China Improves New J-20 Stealth Fighter With Russia’s Help
In the past, Beijing has struggled to equip its premier stealth fighter with sufficiently powerful engines. Now with help from Moscow, the J-20 is getting some seriously upgraded capabilities
by Caleb Larson
China’s Chengdu J-20 stealth fighter entered service with the People’s Liberation Army Air Force to great fanfare—and with dire-sounding analyses that the United States had lost its edge in the stealth aircraft domain. Though the J-20 does indeed make China the second country in the world to field a domestically-designed and produced stealth fighter, the platform is far from perfect.
Immediate parallels had been drawn between the J-20’s nose and canopy and that of the F-22 Raptor, one of the United States’ premier stealth fighters and arguably the stealthiest fighter currently in existence. This is, however, one of the few characteristics the two airframes share in common.

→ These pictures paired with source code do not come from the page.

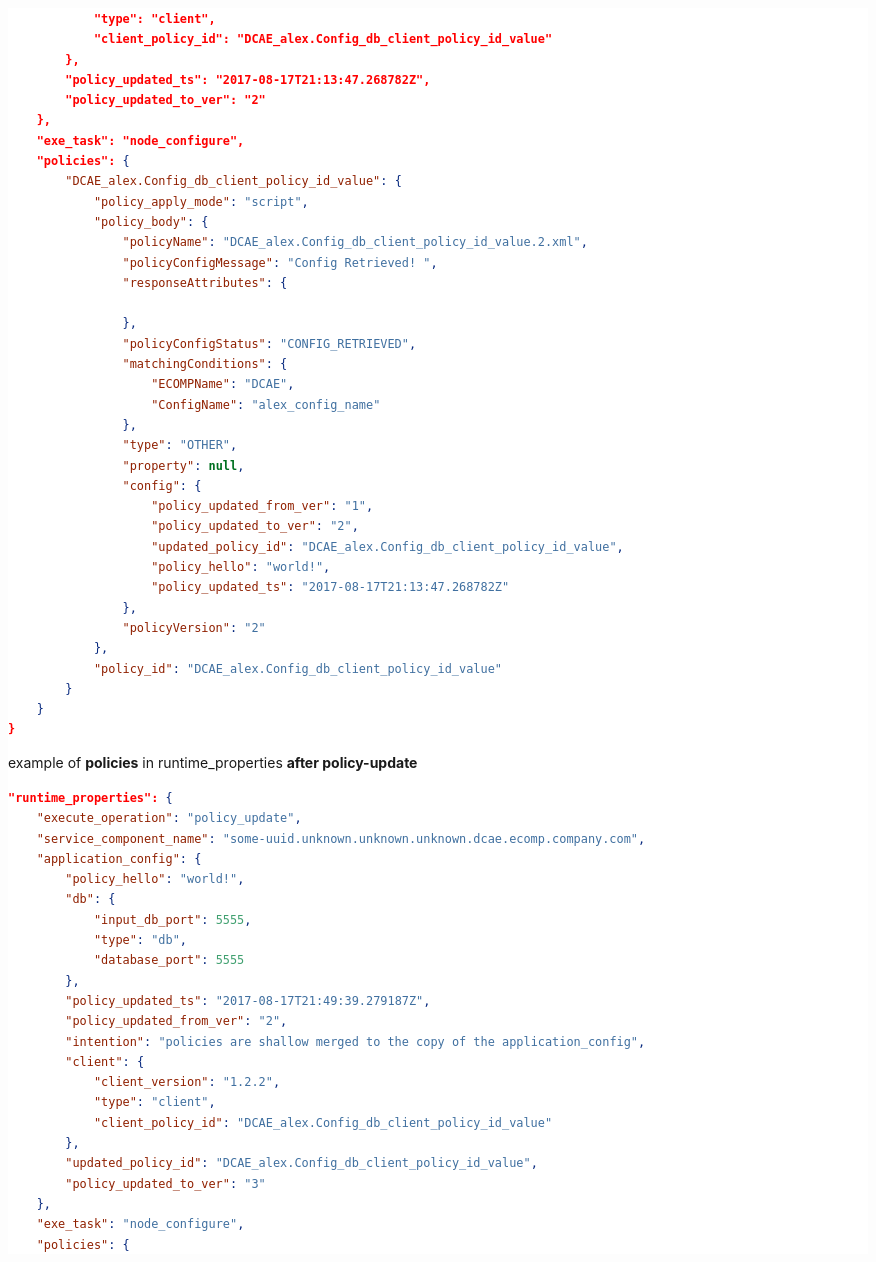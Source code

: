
 ```json
            "type": "client",
            "client_policy_id": "DCAE_alex.Config_db_client_policy_id_value"
        },
        "policy_updated_ts": "2017-08-17T21:13:47.268782Z",
        "policy_updated_to_ver": "2"
    },
    "exe_task": "node_configure",
    "policies": {
        "DCAE_alex.Config_db_client_policy_id_value": {
            "policy_apply_mode": "script",
            "policy_body": {
                "policyName": "DCAE_alex.Config_db_client_policy_id_value.2.xml",
                "policyConfigMessage": "Config Retrieved! ",
                "responseAttributes": {

                },
                "policyConfigStatus": "CONFIG_RETRIEVED",
                "matchingConditions": {
                    "ECOMPName": "DCAE",
                    "ConfigName": "alex_config_name"
                },
                "type": "OTHER",
                "property": null,
                "config": {
                    "policy_updated_from_ver": "1",
                    "policy_updated_to_ver": "2",
                    "updated_policy_id": "DCAE_alex.Config_db_client_policy_id_value",
                    "policy_hello": "world!",
                    "policy_updated_ts": "2017-08-17T21:13:47.268782Z"
                },
                "policyVersion": "2"
            },
            "policy_id": "DCAE_alex.Config_db_client_policy_id_value"
        }
    }
}
```

example of **policies** in runtime_properties **after policy-update**

```json
"runtime_properties": {
    "execute_operation": "policy_update",
    "service_component_name": "some-uuid.unknown.unknown.unknown.dcae.ecomp.company.com",
    "application_config": {
        "policy_hello": "world!",
        "db": {
            "input_db_port": 5555,
            "type": "db",
            "database_port": 5555
        },
        "policy_updated_ts": "2017-08-17T21:49:39.279187Z",
        "policy_updated_from_ver": "2",
        "intention": "policies are shallow merged to the copy of the application_config",
        "client": {
            "client_version": "1.2.2",
            "type": "client",
            "client_policy_id": "DCAE_alex.Config_db_client_policy_id_value"
        },
        "updated_policy_id": "DCAE_alex.Config_db_client_policy_id_value",
        "policy_updated_to_ver": "3"
    },
    "exe_task": "node_configure",
    "policies": {
```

One of the J-20’s more prominent features are canards, small wing-like control surfaces near the cockpit. Although canards are not necessarily incompatible with stealthy designs, they present radar operators with another surface that can reflect radar away from an airframe and amplify an aircraft’s radar signature. But the potential problems don’t end there—engines are another area that hinders the J-20.
In addition to the F-22 Raptor’s stealth characteristics, it is highly manoeuvrable thanks in part to its thrust-vectoring exhaust nozzles. Thrust-vectoring exhaust nozzles allow a jet to be extremely agile and help an airframe move in a direction other than where the nose of the jet is pointing, a characteristic known as supermanoeuvrability. The Chengdu J-20 however, lacks supermanoeuvrability thanks to its traditional exhaust nozzles and underpowered engines.
China has struggled to build a sufficiently-powerful engine for the J-20 domestically, which is just as important as a thrust-vectoring capability. Ultimately the newest variant of the Chinese-built J-20, the J-20B, is intended to be equipped with powerful Chinese-designed WS-15 engines that would offer increased performance, likely better fuel efficiency, and a higher-altitude flight envelope. But because the production of the newer engine is lagging behind schedule, China has opted for a foreign design made in Russia.
While the Russia-designed AL-31 engine does offer superior thrust output and improves the J-20 platform’s flight characteristics, the People’s Liberation Army Air Force would no doubt prefer not relying on foreign-sourced engines and move J-20B engine production to China.
Despite the newer Chinese engine missing production deadlines, sources claim that the development of the WS-15 is going ahead smoothly and that the engine should be ready in the next couple of years.
Is this an over-optimistic forecast? Time will tell.
Until then, Chinese J-20s will be carried aloft on the backs of Russian engines. Still, China’s J-20 will only become more capable as time goes on—most conspicuously in the area of flight performance, if not stealth. Watch this topic closely for future updates.